As schools return to session this fall I have noticed a renewed interest in what learning “looks like”. With this in mind, it seems fitting that I sit down to write this story the evening before I go back to work. Indulge me as I explain how I spent the weekend trying to install a stereo in my vehicle and I have found myself reflecting about this experience.
Yesterday was a beautiful Saturday. I have had a stereo and cd changer from a previous vehicle that I have been meaning to install for a couple of years but simply never made the time. With little else planned I figured I could enjoy the sun and install the stereo myself.
There are two pieces of knowledge that this experience has reinforced for me. The first, is just how easily one can access so much information on the internet. After a few variations of my Google search I had all the instructions I needed to remove the existing stereo and install the new one. Finding these instructions so easily has reminded me about the need for us as educators to ask the right questions. Much has been said about questioning in our classrooms and it reminds me of something I have heard more than once: if our students can answer our questions using Google, then maybe we need to rethink our questions.
I have to admit, that the process wasn’t quite as easy as reading the instructions and simply taking action. I have only a small amount of experience working on cars and as a result I probably could have prepared myself with all that I needed before starting to work. As the process evolved I found myself getting stumped, needing a specific tool or piece that would help with the next step. As a result of these needs there was more than one trip to different stores to retrieve the required materials.
As I drove the first time I was proud of myself for the progress I had made and felt that the purchase was a small price to pay for the feeling of satisfaction I would get a completing my task. The second trip, I was asking myself if I should just book an appointment to have someone install this for me. I talked myself out of that, determined to finish what I had started. While driving out for the third time, I became convicted to complete this job because I had learned so much as a result of running into problems, trying to solve them, then moving on to the next step and repeating the routine.
The thrill of learning something new, as I was experiencing it, despite the set-backs along the way, kept pushing me to get this installation finished. I worked until it was dark, ensuring that all the wiring was correct, I didn’t want to stop but was forced to without the light. First thing in the morning I had done all I could do and yet I couldn’t get any sound. Finally, I had to get some installation advice from an expert. What I learned was that somewhere along the way, the amplifier had blown and the stereo would never work.
When I returned home I went back to work to re-install the original stereo. This process was much quicker than the previous day and although I was disappointed about the stereo not working, I felt strangely proud at how adept I had become at working with the car electronics and components.

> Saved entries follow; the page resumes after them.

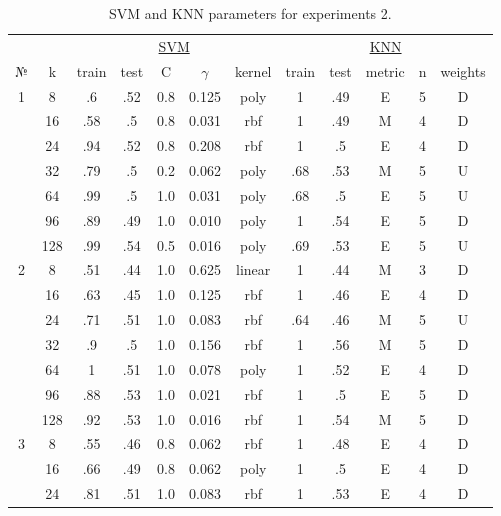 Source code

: \begin{table}
\centering
\caption{SVM and KNN parameters for experiments 2.}
\label{tab:params_2_svm_knn}
\begin{tabular}{|c|c|ccccc||ccccc|}\hline
& & \multicolumn{5}{c||}{\underline{SVM}} & \multicolumn{5}{c|}{\underline{KNN}}\\
№ &   k & train & test &   C & $\gamma$ &  kernel & train & test & metric & n & weights \\\hline
1 &   8 &    .6 &  .52 & 0.8 &    0.125 &    poly &     1 &  .49 &      E & 5 &       D \\
  &  16 &   .58 &   .5 & 0.8 &    0.031 &     rbf &     1 &  .49 &      M & 4 &       D \\
  &  24 &   .94 &  .52 & 0.8 &    0.208 &     rbf &     1 &   .5 &      E & 4 &       D \\
  &  32 &   .79 &   .5 & 0.2 &    0.062 &    poly &   .68 &  .53 &      M & 5 &       U \\
  &  64 &   .99 &   .5 & 1.0 &    0.031 &    poly &   .68 &   .5 &      E & 5 &       U \\
  &  96 &   .89 &  .49 & 1.0 &    0.010 &    poly &     1 &  .54 &      E & 5 &       D \\
  & 128 &   .99 &  .54 & 0.5 &    0.016 &    poly &   .69 &  .53 &      E & 5 &       U \\\hline
2 &   8 &   .51 &  .44 & 1.0 &    0.625 &  linear &     1 &  .44 &      M & 3 &       D \\
  &  16 &   .63 &  .45 & 1.0 &    0.125 &     rbf &     1 &  .46 &      E & 4 &       D \\
  &  24 &   .71 &  .51 & 1.0 &    0.083 &     rbf &   .64 &  .46 &      M & 5 &       U \\
  &  32 &    .9 &   .5 & 1.0 &    0.156 &     rbf &     1 &  .56 &      M & 5 &       D \\
  &  64 &     1 &  .51 & 1.0 &    0.078 &    poly &     1 &  .52 &      E & 4 &       D \\
  &  96 &   .88 &  .53 & 1.0 &    0.021 &     rbf &     1 &   .5 &      E & 5 &       D \\
  & 128 &   .92 &  .53 & 1.0 &    0.016 &     rbf &     1 &  .54 &      M & 5 &       D \\\hline
3 &   8 &   .55 &  .46 & 0.8 &    0.062 &     rbf &     1 &  .48 &      E & 4 &       D \\
  &  16 &   .66 &  .49 & 0.8 &    0.062 &    poly &     1 &   .5 &      E & 4 &       D \\
  &  24 &   .81 &  .51 & 1.0 &    0.083 &     rbf &     1 &  .53 &      E & 4 &       D \\

\end{tabular}
\end{table}
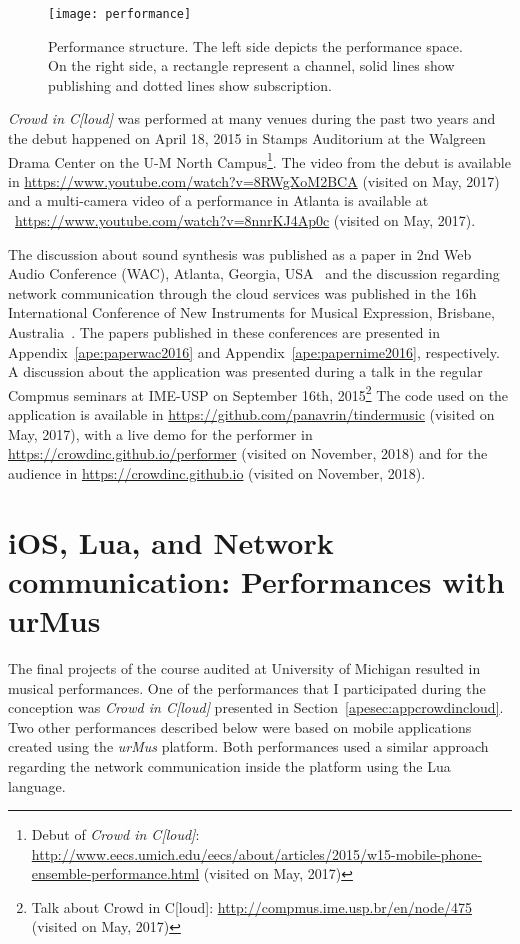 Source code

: \begin{figure}[t]
	\centering
	\texttt{[image: performance]}
	\caption{Performance structure. The left side depicts the performance space. On the right side, a rectangle represent a channel, solid lines show publishing and dotted lines show subscription.}
	\label{fig:performance}
\end{figure}

\textit{Crowd in C[loud]} was performed at many venues during the past two years and the debut happened on April 18, 2015 in Stamps Auditorium at the Walgreen Drama Center on the U-M North Campus\footnote{Debut of \textit{Crowd in C[loud]}: \url{http://www.eecs.umich.edu/eecs/about/articles/2015/w15-mobile-phone-ensemble-performance.html} (visited on May, 2017)}.
The video from the debut is available in \url{https://www.youtube.com/watch?v=8RWgXoM2BCA} (visited on May, 2017) and a multi-camera video of a performance in Atlanta is available at ~\url{https://www.youtube.com/watch?v=8nnrKJ4Ap0c} (visited on May, 2017).

The discussion about sound synthesis was published as a paper in 2nd Web Audio Conference (WAC), Atlanta, Georgia, USA~\citep{Lee2016crowd} and the discussion regarding network communication through the cloud services was published in the 16h International Conference of New Instruments for Musical Expression, Brisbane, Australia~\citep{deCarvalhoJunior2016understanding}.
The papers published in these conferences are presented in Appendix~\ref{ape:paperwac2016} and Appendix~\ref{ape:papernime2016}, respectively.
A discussion about the application was presented during a talk in the regular Compmus seminars at IME-USP on September 16th, 2015\footnote{Talk about Crowd in C[loud]: \url{http://compmus.ime.usp.br/en/node/475} (visited on May, 2017)}
The code used on the application is available in \url{https://github.com/panavrin/tindermusic} (visited on May, 2017), with a live demo for the performer in \url{https://crowdinc.github.io/performer} (visited on November, 2018) and for the audience in \url{https://crowdinc.github.io} (visited on November, 2018).

\section{iOS, Lua, and Network communication: Performances with urMus}
\label{apesec:appsumich}

The final projects of the course audited at University of Michigan resulted in musical performances.
One of the performances that I participated during the conception was \textit{Crowd in C[loud]} presented in Section~\ref{apesec:appcrowdincloud}.
Two other performances described below were based on mobile applications created using the \textit{urMus} platform.
Both performances used a similar approach regarding the network communication inside the platform using the Lua language.

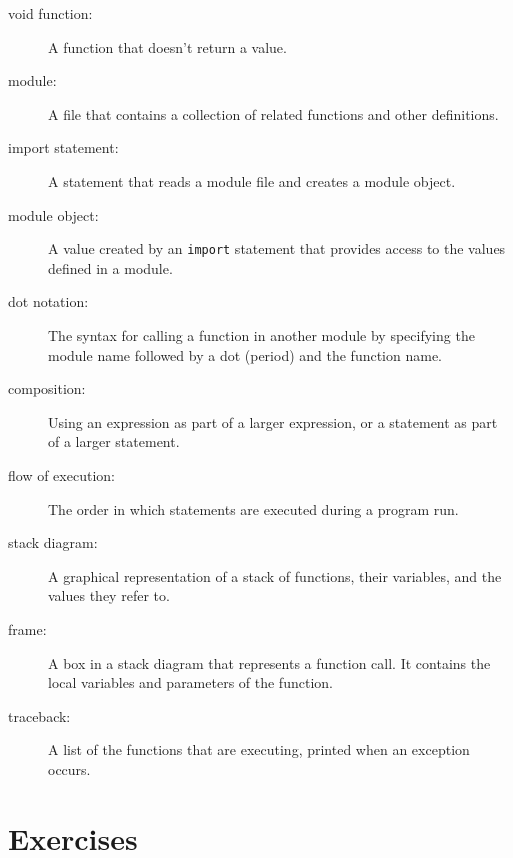 \documentclass[10pt]{book}
\begin{document}
\begin{description}
\item[void function:] A function that doesn't return a value.

\item[module:] A file that contains a
collection of related functions and other definitions.

\item[import statement:] A statement that reads a module file and creates
a module object.

\item[module object:] A value created by an {\tt import} statement
that provides access to the values defined in a module.

\item[dot notation:]  The syntax for calling a function in another
module by specifying the module name followed by a dot (period) and
the function name.

\item[composition:] Using an expression as part of a larger expression,
or a statement as part of a larger statement.

\item[flow of execution:]  The order in which statements are executed during
a program run.

\item[stack diagram:]  A graphical representation of a stack of functions,
their variables, and the values they refer to.

\item[frame:]  A box in a stack diagram that represents a function call.
It contains the local variables and parameters of the function.

\item[traceback:]  A list of the functions that are executing,
printed when an exception occurs.


\end{description}


\section{Exercises}
\end{document}
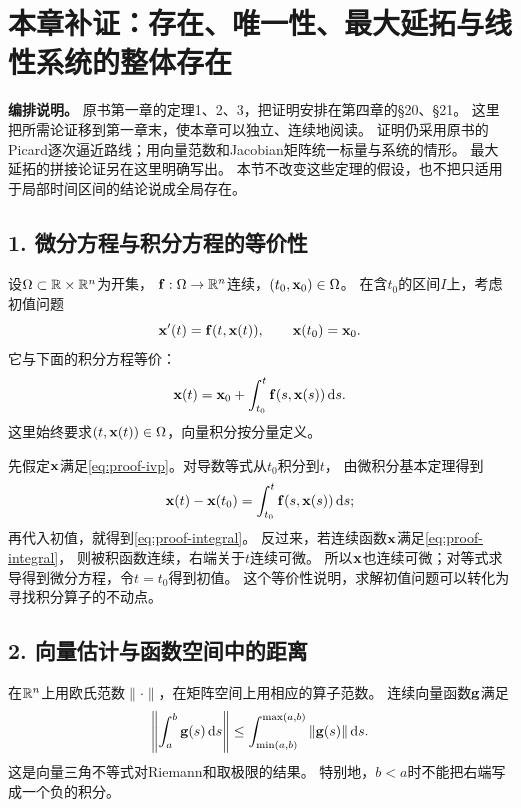 \section*{本章补证：存在、唯一性、最大延拓与线性系统的整体存在}
\label{sec:existence-proofs}

\noindent\textbf{编排说明。}
原书第一章的定理1、2、3，把证明安排在第四章的§20、§21。
这里把所需论证移到第一章末，使本章可以独立、连续地阅读。
证明仍采用原书的Picard逐次逼近路线；用向量范数和Jacobian矩阵统一标量与系统的情形。
最大延拓的拼接论证另在这里明确写出。
本节不改变这些定理的假设，也不把只适用于局部时间区间的结论说成全局存在。

\subsection*{1. 微分方程与积分方程的等价性}

设$\Omega\subset\R\times\R^n$为开集，
$\vect{f}:\Omega\to\R^n$连续，$(t_0,\vect{x}_0)\in\Omega$。
在含$t_0$的区间$I$上，考虑初值问题
\begin{equation}
 \vect{x}'(t)=\vect{f}(t,\vect{x}(t)),\qquad \vect{x}(t_0)=\vect{x}_0.
 \label{eq:proof-ivp}
\end{equation}
它与下面的积分方程等价：
\begin{equation}
 \vect{x}(t)=\vect{x}_0+\int_{t_0}^t \vect{f}(s,\vect{x}(s))\,\dd s.
 \label{eq:proof-integral}
\end{equation}
这里始终要求$(t,\vect{x}(t))\in\Omega$，向量积分按分量定义。

先假定$\vect{x}$满足\eqref{eq:proof-ivp}。对导数等式从$t_0$积分到$t$，
由微积分基本定理得到
\[
 \vect{x}(t)-\vect{x}(t_0)=\int_{t_0}^t \vect{f}(s,\vect{x}(s))\,\dd s;
\]
再代入初值，就得到\eqref{eq:proof-integral}。
反过来，若连续函数$\vect{x}$满足\eqref{eq:proof-integral}，
则被积函数连续，右端关于$t$连续可微。
所以$\vect{x}$也连续可微；对等式求导得到微分方程，令$t=t_0$得到初值。
这个等价性说明，求解初值问题可以转化为寻找积分算子的不动点。

\subsection*{2. 向量估计与函数空间中的距离}

在$\R^n$上用欧氏范数$\|\cdot\|$，在矩阵空间上用相应的算子范数。
连续向量函数$\vect{g}$满足
\[
 \left\|\int_a^b \vect{g}(s)\,\dd s\right\|
 \le \int_{\min(a,b)}^{\max(a,b)}\|\vect{g}(s)\|\,\dd s.
\]
这是向量三角不等式对Riemann和取极限的结果。
特别地，$b<a$时不能把右端写成一个负的积分。

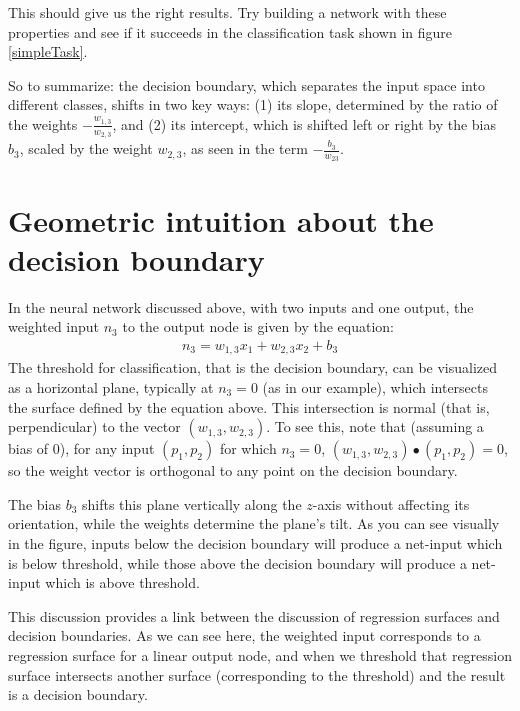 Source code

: This should give us the right results. Try building a network with these properties and see if it succeeds in the classification task  shown in figure \ref{simpleTask}.

So to summarize: the decision boundary, which separates the input space into different classes, shifts in two key ways: (1) its slope, determined by the ratio of the weights $-\frac{w_{1,3}}{w_{2,3}}$, and (2) its intercept, which is shifted left or right by the bias $b_3$, scaled by the weight $w_{2,3}$, as seen in the term $-\frac{b_3}{w_{23}}$.

\section{Geometric intuition about the decision boundary}

In the neural network discussed above, with two inputs and one output, the weighted input $n_3$ to the output node is given by the equation:
\begin{eqnarray*}
n_3 = w_{1,3} x_1 + w_{2,3} x_2 + b_3
\end{eqnarray*}
The threshold for classification, that is the decision boundary, can be visualized as a horizontal plane, typically at $n_3 = 0$ (as in our example), which intersects the surface defined by the equation above. This intersection is normal (that is, perpendicular) to the vector $(w_{1,3}, w_{2,3})$. To see this, note that (assuming a bias of 0), for any input $(p_1,p_2)$ for which $n_3 = 0$, $(w_{1,3}, w_{2,3}) \bullet  (p_1,p_2) = 0$, so the weight vector is orthogonal to any point on the decision boundary.

The bias $b_3$ shifts this plane vertically along the $z$-axis without affecting its orientation, while the weights determine the plane’s tilt. As you can see visually in the figure, inputs below the decision boundary will produce a net-input which is below threshold, while those above the decision boundary will produce a net-input which is above threshold.

This discussion provides a link between the discussion of regression surfaces and decision boundaries. As we can see here, the weighted input corresponds to a regression surface for a linear output node, and when we threshold that regression surface intersects another surface (corresponding to the threshold) and the result is a decision boundary.

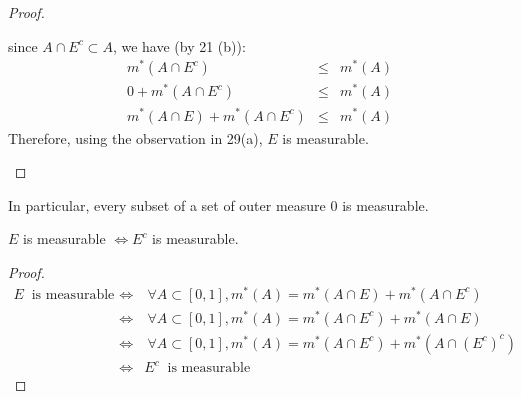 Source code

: \begin{pblm}
\begin{proof}
\begin{enumerate}[(a)]
	since $A \cap E^c \subset A$, we have (by 21 (b)): 
	\begin{equation*}
		\begin{array}{rcl}
		m^\ast(A\cap E^c) & \le & m^\ast (A)\\
		0 + m^\ast(A\cap E^c) & \le & m^\ast (A)\\
		m^\ast(A \cap E) + m^\ast(A\cap E^c) & \le & m^\ast (A)
		\end{array}
	\end{equation*}
	Therefore, using the observation in 29(a), $E$ is measurable. 
\end{enumerate}
\end{proof}
\end{pblm}

\begin{rmk}%
	In particular, every subset of a set of outer measure 0 is measurable. 
\end{rmk}

\begin{pblm}%
	$E$ is measurable $\Leftrightarrow E^c$ is measurable. 
\begin{proof}
\begin{equation*}
	\begin{array}{rcl}
	E ~\text{ is measurable }~ & \Leftrightarrow & ~ \forall A \subset [0,1], m^\ast(A) = m^\ast(A \cap E) + m^\ast(A \cap E^c)\\
				& \Leftrightarrow & ~ \forall A \subset [0,1], m^\ast(A) = m^\ast(A \cap E^c) + m^\ast(A \cap E)\\
				& \Leftrightarrow & ~ \forall A \subset [0,1], m^\ast(A) = m^\ast(A \cap E^c) + m^\ast(A \cap (E^c)^c)\\
				& \Leftrightarrow & E^c ~\text{ is measurable}
	\end{array}
\end{equation*}
\end{proof}
\end{pblm}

This brings me to the second thing that this experience has reminded me of…the process of learning is so much fun. Even though I did not get the final outcome I originally set out to achieve, I felt that I had learned so much that I enjoyed the entire experience. When I heard the sound coming out of the speakers I had a strange sense of accomplishment.
I opened this post thinking about the question of what learning “looks like” and I hope that my Stereo Story gives you a glimpse of what it can look like. As schools return to session, let’s look at beyond the end result of a finite answer and provide opportunities for students to have experiences that give them a love of the process.